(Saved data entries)
========================

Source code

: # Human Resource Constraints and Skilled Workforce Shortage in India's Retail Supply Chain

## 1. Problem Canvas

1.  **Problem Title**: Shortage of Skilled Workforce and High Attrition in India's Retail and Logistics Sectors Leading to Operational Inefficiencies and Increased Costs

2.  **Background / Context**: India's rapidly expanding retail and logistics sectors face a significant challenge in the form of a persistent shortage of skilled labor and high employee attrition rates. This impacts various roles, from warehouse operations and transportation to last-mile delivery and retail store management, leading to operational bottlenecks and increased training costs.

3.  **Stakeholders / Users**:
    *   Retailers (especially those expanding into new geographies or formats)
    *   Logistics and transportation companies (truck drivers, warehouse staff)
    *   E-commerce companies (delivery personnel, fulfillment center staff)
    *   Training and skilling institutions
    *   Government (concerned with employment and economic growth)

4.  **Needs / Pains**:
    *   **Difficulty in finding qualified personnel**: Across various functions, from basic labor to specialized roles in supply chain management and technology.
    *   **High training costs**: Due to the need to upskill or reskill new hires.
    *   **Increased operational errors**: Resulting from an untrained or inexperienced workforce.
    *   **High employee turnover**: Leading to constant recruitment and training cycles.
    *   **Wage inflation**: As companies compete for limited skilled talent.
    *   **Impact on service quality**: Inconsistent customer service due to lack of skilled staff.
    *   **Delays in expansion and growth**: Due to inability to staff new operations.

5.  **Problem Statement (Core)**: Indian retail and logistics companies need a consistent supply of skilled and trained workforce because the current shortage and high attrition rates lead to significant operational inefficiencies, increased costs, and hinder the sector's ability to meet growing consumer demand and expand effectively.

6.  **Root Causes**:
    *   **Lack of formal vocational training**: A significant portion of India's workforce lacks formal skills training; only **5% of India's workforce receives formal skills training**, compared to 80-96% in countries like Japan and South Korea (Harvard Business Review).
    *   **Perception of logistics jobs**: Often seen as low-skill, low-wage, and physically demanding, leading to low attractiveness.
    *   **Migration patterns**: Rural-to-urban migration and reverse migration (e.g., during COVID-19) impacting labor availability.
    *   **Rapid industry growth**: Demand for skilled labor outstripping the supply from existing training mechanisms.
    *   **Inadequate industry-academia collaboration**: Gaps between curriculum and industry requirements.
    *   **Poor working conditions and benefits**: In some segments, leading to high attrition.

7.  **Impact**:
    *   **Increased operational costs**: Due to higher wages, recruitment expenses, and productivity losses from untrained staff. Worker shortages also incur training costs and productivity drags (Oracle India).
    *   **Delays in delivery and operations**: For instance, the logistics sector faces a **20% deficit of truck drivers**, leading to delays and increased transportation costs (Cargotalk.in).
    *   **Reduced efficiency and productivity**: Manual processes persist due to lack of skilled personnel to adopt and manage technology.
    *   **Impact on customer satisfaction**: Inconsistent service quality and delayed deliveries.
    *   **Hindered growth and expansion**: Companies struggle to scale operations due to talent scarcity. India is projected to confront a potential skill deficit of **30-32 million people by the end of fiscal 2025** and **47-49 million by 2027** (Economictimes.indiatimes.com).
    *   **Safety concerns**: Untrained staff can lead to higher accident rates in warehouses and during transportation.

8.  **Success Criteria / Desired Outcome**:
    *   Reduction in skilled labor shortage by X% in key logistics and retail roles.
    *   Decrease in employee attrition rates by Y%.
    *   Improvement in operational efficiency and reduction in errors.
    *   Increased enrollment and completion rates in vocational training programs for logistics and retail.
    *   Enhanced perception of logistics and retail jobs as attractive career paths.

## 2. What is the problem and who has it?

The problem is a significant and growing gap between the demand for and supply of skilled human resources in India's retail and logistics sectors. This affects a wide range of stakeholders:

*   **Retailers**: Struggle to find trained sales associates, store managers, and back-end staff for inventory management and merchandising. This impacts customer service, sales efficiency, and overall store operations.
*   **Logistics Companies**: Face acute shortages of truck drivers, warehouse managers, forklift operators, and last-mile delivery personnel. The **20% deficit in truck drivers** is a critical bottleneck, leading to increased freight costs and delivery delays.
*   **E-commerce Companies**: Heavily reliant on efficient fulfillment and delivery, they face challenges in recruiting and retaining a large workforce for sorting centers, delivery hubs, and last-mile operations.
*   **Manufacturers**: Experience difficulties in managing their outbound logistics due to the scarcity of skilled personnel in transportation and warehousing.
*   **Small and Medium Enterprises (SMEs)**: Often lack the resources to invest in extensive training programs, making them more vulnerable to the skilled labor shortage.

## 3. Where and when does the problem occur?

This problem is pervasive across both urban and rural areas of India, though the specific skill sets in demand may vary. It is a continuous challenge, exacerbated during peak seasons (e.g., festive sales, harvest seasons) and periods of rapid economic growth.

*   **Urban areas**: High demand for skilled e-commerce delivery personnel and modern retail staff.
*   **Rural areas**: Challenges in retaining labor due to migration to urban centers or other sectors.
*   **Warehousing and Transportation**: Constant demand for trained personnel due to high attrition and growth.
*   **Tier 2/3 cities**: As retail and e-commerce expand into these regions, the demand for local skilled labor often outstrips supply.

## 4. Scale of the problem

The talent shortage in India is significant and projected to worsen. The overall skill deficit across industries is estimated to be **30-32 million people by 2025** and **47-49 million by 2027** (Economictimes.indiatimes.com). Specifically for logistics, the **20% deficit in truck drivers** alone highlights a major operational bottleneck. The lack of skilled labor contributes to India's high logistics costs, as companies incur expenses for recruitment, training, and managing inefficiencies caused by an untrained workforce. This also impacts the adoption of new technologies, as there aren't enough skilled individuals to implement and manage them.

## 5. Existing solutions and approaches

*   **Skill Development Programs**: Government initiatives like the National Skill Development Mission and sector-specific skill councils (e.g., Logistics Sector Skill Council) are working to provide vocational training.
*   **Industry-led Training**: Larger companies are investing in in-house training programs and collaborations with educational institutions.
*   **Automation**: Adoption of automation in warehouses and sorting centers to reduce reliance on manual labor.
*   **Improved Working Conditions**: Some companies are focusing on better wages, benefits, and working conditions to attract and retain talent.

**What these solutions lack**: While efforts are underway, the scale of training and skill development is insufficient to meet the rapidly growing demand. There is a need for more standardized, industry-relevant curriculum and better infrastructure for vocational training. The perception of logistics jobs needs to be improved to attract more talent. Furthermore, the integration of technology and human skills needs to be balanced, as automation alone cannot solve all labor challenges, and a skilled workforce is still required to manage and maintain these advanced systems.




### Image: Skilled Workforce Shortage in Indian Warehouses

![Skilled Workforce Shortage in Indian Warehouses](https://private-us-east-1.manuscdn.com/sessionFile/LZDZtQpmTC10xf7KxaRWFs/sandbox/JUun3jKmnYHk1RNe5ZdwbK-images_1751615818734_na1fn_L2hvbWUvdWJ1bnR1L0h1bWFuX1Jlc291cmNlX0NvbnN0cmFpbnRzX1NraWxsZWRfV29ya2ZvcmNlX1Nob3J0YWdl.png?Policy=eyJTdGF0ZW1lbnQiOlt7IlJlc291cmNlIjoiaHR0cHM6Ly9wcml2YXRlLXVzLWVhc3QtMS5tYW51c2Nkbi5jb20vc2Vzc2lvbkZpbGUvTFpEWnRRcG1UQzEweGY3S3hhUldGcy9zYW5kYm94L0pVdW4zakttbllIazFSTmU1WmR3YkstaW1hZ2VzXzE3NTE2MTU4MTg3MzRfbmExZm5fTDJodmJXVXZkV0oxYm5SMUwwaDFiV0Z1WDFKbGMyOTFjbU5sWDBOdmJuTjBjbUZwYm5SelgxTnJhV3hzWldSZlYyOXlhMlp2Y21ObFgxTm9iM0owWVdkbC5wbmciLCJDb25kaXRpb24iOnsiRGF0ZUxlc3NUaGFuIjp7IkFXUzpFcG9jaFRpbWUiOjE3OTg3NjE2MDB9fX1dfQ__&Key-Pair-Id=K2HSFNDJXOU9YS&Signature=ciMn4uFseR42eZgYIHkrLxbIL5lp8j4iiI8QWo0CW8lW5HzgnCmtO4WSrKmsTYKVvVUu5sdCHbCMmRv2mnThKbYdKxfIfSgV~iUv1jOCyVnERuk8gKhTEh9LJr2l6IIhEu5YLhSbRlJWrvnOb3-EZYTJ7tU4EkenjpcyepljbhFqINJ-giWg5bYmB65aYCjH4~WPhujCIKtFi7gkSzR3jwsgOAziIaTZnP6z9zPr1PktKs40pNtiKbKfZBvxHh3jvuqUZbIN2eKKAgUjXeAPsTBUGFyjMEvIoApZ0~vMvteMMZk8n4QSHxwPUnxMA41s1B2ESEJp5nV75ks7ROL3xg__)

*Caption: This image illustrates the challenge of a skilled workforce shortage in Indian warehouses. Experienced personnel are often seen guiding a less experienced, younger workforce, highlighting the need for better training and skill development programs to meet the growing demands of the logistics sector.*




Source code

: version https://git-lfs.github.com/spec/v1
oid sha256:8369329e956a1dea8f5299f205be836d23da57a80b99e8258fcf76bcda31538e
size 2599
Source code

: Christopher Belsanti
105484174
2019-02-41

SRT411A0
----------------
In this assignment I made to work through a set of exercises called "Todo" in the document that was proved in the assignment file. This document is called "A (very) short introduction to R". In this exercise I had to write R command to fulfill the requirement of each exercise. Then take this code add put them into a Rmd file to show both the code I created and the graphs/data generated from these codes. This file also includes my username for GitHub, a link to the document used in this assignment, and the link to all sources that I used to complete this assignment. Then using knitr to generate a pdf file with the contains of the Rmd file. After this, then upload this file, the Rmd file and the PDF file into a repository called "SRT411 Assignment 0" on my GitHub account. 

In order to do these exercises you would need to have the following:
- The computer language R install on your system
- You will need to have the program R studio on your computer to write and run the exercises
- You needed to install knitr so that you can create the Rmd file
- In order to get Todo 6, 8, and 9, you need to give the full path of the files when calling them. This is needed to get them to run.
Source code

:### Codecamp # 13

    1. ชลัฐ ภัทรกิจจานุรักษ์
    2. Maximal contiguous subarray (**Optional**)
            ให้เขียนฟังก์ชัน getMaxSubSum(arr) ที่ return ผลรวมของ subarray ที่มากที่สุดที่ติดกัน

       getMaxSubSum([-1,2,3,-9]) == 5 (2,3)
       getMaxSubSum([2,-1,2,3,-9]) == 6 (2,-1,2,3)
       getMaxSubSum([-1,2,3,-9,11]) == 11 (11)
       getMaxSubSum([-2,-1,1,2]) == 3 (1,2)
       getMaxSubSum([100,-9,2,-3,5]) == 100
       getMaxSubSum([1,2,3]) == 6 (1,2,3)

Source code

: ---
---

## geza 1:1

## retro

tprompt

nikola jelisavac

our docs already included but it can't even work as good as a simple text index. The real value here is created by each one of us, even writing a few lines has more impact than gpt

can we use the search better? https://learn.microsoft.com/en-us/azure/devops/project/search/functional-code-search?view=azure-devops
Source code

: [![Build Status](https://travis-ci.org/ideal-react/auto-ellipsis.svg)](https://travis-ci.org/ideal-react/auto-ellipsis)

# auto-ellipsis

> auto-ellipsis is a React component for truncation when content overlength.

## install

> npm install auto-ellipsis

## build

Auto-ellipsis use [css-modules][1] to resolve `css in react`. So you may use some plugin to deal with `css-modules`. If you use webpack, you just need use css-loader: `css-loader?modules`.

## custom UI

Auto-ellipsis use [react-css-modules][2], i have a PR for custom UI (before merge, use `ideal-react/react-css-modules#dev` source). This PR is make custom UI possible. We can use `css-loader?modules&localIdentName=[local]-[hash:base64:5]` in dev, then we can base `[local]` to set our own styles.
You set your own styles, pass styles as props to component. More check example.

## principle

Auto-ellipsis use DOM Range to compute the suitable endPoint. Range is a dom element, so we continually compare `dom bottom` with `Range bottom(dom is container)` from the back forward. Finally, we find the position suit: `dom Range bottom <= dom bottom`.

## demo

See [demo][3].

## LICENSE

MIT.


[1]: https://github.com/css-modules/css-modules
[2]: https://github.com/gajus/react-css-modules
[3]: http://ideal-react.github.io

========================

Work request —
Leave out every line above except those from the line with "and training cycles." up to and including the line with "to low attractiveness.", and copy those exactly.

Reply —
    *   **High employee turnover**: Leading to constant recruitment and training cycles.
    *   **Wage inflation**: As companies compete for limited skilled talent.
    *   **Impact on service quality**: Inconsistent customer service due to lack of skilled staff.
    *   **Delays in expansion and growth**: Due to inability to staff new operations.

5.  **Problem Statement (Core)**: Indian retail and logistics companies need a consistent supply of skilled and trained workforce because the current shortage and high attrition rates lead to significant operational inefficiencies, increased costs, and hinder the sector's ability to meet growing consumer demand and expand effectively.

6.  **Root Causes**:
    *   **Lack of formal vocational training**: A significant portion of India's workforce lacks formal skills training; only **5% of India's workforce receives formal skills training**, compared to 80-96% in countries like Japan and South Korea (Harvard Business Review).
    *   **Perception of logistics jobs**: Often seen as low-skill, low-wage, and physically demanding, leading to low attractiveness.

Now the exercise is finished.